* **Provided records**:
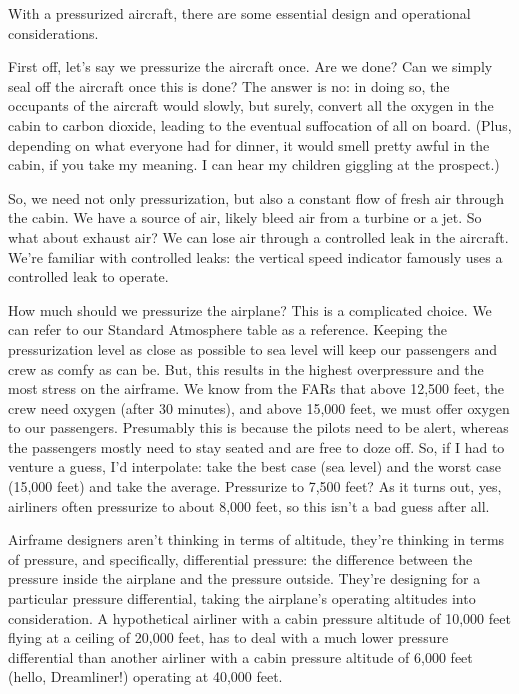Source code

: With a pressurized aircraft, there are some essential design and operational considerations.

First off, let's say we pressurize the aircraft once. Are we done? Can we simply seal off the aircraft once this is done? The answer is no: in doing so, the occupants of the aircraft would slowly, but surely, convert all the oxygen in the cabin to carbon dioxide, leading to the eventual suffocation of all on board. (Plus, depending on what everyone had for dinner, it would smell pretty awful in the cabin, if you take my meaning. I can hear my children giggling at the prospect.)

So, we need not only pressurization, but also a constant flow of fresh air through the cabin. We have a source of air, likely bleed air from a turbine or a jet. So what about exhaust air? We can lose air through a controlled leak in the aircraft. We're familiar with controlled leaks: the vertical speed indicator famously uses a controlled leak to operate.

How much should we pressurize the airplane? This is a complicated choice. We can refer to our Standard Atmosphere table as a reference. Keeping the pressurization level as close as possible to sea level will keep our passengers and crew as comfy as can be. But, this results in the highest overpressure and the most stress on the airframe. We know from the FARs that above 12,500 feet, the crew need oxygen (after 30 minutes), and above 15,000 feet, we must offer oxygen to our passengers. Presumably this is because the pilots need to be alert, whereas the passengers mostly need to stay seated and are free to doze off. So, if I had to venture a guess, I'd interpolate: take the best case (sea level) and the worst case (15,000 feet) and take the average. Pressurize to 7,500 feet? As it turns out, yes, airliners often pressurize to about 8,000 feet, so this isn't a bad guess after all.

Airframe designers aren't thinking in terms of altitude, they're thinking in terms of pressure, and specifically, differential pressure: the difference between the pressure inside the airplane and the pressure outside. They're designing for a particular pressure differential, taking the airplane's operating altitudes into consideration. A hypothetical airliner with a cabin pressure altitude of 10,000 feet flying at a ceiling of 20,000 feet, has to deal with a much lower pressure differential than another airliner with a cabin pressure altitude of 6,000 feet (hello, Dreamliner!) operating at 40,000 feet.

* **Activity**: Taking the entries above, write out exactly the lines starting with the line containing "So, we need" and going on through the line containing "How much should", both included, and nothing else.

* **Solution for this exercise**:
So, we need not only pressurization, but also a constant flow of fresh air through the cabin. We have a source of air, likely bleed air from a turbine or a jet. So what about exhaust air? We can lose air through a controlled leak in the aircraft. We're familiar with controlled leaks: the vertical speed indicator famously uses a controlled leak to operate.

How much should we pressurize the airplane? This is a complicated choice. We can refer to our Standard Atmosphere table as a reference. Keeping the pressurization level as close as possible to sea level will keep our passengers and crew as comfy as can be. But, this results in the highest overpressure and the most stress on the airframe. We know from the FARs that above 12,500 feet, the crew need oxygen (after 30 minutes), and above 15,000 feet, we must offer oxygen to our passengers. Presumably this is because the pilots need to be alert, whereas the passengers mostly need to stay seated and are free to doze off. So, if I had to venture a guess, I'd interpolate: take the best case (sea level) and the worst case (15,000 feet) and take the average. Pressurize to 7,500 feet? As it turns out, yes, airliners often pressurize to about 8,000 feet, so this isn't a bad guess after all.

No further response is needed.